◆ **Exercise prompt**
Count the lines below that carry the word "errors". Answer with that number alone.

◆ **Supplied information**

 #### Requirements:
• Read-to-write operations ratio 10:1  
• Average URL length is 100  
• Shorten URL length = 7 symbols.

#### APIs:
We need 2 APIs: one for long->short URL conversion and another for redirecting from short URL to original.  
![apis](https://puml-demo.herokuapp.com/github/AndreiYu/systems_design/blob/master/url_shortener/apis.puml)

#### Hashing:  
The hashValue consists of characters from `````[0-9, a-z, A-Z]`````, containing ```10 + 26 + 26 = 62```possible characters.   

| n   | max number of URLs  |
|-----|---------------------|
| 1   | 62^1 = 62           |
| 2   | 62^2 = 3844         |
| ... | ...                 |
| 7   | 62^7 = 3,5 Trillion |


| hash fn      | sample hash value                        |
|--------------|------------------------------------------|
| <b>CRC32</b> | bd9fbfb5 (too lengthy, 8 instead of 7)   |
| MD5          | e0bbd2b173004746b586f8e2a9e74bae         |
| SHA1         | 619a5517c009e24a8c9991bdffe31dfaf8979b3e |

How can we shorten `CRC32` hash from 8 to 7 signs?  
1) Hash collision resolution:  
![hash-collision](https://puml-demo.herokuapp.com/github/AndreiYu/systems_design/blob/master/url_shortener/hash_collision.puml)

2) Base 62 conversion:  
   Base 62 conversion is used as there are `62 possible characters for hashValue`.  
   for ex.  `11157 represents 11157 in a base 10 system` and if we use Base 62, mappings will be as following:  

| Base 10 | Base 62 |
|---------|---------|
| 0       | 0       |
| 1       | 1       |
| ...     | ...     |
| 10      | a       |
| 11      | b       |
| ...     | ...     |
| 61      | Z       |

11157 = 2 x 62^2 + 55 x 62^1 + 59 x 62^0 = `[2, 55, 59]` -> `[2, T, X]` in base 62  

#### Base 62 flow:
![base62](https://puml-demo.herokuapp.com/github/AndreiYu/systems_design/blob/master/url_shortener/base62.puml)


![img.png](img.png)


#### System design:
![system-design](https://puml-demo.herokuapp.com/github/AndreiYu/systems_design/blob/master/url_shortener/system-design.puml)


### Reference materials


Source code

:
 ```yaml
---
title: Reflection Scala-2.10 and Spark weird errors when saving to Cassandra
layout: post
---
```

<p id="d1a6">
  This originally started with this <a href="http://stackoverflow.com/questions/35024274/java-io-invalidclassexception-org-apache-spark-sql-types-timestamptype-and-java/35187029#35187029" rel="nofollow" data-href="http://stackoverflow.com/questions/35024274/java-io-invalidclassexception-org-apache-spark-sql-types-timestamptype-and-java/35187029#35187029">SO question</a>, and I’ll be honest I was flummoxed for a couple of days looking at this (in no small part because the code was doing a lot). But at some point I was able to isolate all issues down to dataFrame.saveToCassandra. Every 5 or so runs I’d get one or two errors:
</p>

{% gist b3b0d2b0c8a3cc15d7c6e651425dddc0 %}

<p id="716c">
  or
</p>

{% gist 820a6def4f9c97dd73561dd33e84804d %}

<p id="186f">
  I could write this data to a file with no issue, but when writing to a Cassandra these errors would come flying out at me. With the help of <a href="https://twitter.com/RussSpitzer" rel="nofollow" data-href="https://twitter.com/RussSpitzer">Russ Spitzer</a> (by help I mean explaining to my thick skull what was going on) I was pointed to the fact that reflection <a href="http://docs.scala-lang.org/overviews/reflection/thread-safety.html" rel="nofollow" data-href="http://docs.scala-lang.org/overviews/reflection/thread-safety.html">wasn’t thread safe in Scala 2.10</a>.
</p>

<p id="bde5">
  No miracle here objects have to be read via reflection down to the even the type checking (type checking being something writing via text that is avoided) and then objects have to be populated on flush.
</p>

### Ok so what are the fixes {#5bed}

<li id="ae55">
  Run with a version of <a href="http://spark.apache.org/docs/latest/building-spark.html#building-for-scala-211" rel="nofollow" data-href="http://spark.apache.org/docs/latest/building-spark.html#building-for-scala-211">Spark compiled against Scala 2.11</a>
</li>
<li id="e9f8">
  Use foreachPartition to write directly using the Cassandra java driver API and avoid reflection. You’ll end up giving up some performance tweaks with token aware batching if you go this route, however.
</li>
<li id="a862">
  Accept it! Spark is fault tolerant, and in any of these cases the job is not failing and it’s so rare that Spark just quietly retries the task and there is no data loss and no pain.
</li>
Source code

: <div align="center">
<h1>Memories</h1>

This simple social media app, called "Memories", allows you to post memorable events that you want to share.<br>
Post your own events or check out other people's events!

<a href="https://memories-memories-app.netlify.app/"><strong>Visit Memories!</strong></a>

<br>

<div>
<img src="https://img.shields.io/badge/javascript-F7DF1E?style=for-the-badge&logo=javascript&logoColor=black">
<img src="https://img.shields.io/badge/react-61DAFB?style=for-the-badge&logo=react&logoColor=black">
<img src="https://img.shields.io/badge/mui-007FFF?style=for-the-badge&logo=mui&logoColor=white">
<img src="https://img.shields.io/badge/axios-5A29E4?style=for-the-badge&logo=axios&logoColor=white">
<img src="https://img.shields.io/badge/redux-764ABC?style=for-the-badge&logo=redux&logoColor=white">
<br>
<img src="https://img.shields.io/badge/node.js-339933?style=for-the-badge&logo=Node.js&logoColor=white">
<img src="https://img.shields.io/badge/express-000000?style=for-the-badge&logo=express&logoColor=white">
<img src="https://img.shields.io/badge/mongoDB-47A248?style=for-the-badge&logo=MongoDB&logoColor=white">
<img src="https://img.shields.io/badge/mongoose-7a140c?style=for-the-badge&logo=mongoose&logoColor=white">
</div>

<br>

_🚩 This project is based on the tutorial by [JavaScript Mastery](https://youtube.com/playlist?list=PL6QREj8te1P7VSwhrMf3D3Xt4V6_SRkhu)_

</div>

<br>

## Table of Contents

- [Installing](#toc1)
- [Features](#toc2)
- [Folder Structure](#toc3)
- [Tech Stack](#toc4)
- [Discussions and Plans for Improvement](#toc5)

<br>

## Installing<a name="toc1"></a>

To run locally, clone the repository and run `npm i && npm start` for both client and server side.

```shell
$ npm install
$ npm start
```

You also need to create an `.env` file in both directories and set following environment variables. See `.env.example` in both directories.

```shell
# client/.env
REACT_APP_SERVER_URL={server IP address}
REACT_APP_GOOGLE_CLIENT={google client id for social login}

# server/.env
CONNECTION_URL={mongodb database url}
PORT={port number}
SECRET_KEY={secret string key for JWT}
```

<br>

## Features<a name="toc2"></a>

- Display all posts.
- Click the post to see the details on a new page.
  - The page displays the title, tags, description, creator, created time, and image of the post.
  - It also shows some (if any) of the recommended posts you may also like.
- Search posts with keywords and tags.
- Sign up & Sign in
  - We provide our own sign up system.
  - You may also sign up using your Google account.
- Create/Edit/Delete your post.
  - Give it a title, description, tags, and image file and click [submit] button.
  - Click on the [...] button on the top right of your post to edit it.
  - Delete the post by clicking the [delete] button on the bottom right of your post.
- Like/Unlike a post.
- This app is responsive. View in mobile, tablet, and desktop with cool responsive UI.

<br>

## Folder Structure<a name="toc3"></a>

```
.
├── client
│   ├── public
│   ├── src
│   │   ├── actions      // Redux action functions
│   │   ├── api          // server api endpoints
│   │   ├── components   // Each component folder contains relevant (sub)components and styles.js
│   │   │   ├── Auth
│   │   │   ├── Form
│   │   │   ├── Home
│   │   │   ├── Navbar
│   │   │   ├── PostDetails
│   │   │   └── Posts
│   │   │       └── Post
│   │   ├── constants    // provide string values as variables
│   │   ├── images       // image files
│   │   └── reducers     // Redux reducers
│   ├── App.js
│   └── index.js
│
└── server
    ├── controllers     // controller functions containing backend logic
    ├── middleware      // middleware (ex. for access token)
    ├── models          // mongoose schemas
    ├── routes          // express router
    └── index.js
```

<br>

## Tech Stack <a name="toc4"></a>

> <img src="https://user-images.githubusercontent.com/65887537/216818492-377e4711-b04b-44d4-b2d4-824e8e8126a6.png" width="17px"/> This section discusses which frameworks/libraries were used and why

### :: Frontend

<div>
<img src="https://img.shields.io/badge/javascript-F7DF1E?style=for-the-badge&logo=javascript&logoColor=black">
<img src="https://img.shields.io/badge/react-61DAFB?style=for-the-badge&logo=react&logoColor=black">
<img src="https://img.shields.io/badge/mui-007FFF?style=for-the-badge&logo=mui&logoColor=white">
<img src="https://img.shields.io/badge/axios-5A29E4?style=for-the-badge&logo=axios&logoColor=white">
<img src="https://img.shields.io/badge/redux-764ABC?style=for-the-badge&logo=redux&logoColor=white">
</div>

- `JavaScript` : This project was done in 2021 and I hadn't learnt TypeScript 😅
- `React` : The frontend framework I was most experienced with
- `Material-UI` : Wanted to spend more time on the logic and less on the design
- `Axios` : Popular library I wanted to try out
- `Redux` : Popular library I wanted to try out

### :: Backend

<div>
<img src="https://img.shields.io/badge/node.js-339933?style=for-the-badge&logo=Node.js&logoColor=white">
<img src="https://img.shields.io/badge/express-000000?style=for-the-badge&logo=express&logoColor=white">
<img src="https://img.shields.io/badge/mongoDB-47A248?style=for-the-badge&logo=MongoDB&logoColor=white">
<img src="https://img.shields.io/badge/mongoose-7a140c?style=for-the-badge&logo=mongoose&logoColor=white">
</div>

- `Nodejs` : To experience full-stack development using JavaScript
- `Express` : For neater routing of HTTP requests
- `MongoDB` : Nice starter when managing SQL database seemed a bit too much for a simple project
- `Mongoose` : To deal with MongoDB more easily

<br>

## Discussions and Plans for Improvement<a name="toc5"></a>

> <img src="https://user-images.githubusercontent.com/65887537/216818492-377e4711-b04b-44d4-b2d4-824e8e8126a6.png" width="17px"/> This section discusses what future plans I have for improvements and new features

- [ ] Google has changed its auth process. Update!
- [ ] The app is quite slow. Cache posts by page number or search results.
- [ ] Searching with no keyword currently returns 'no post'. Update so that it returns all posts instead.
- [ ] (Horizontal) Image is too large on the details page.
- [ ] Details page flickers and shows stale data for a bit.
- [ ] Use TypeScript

◆ **Response to this exercise**
3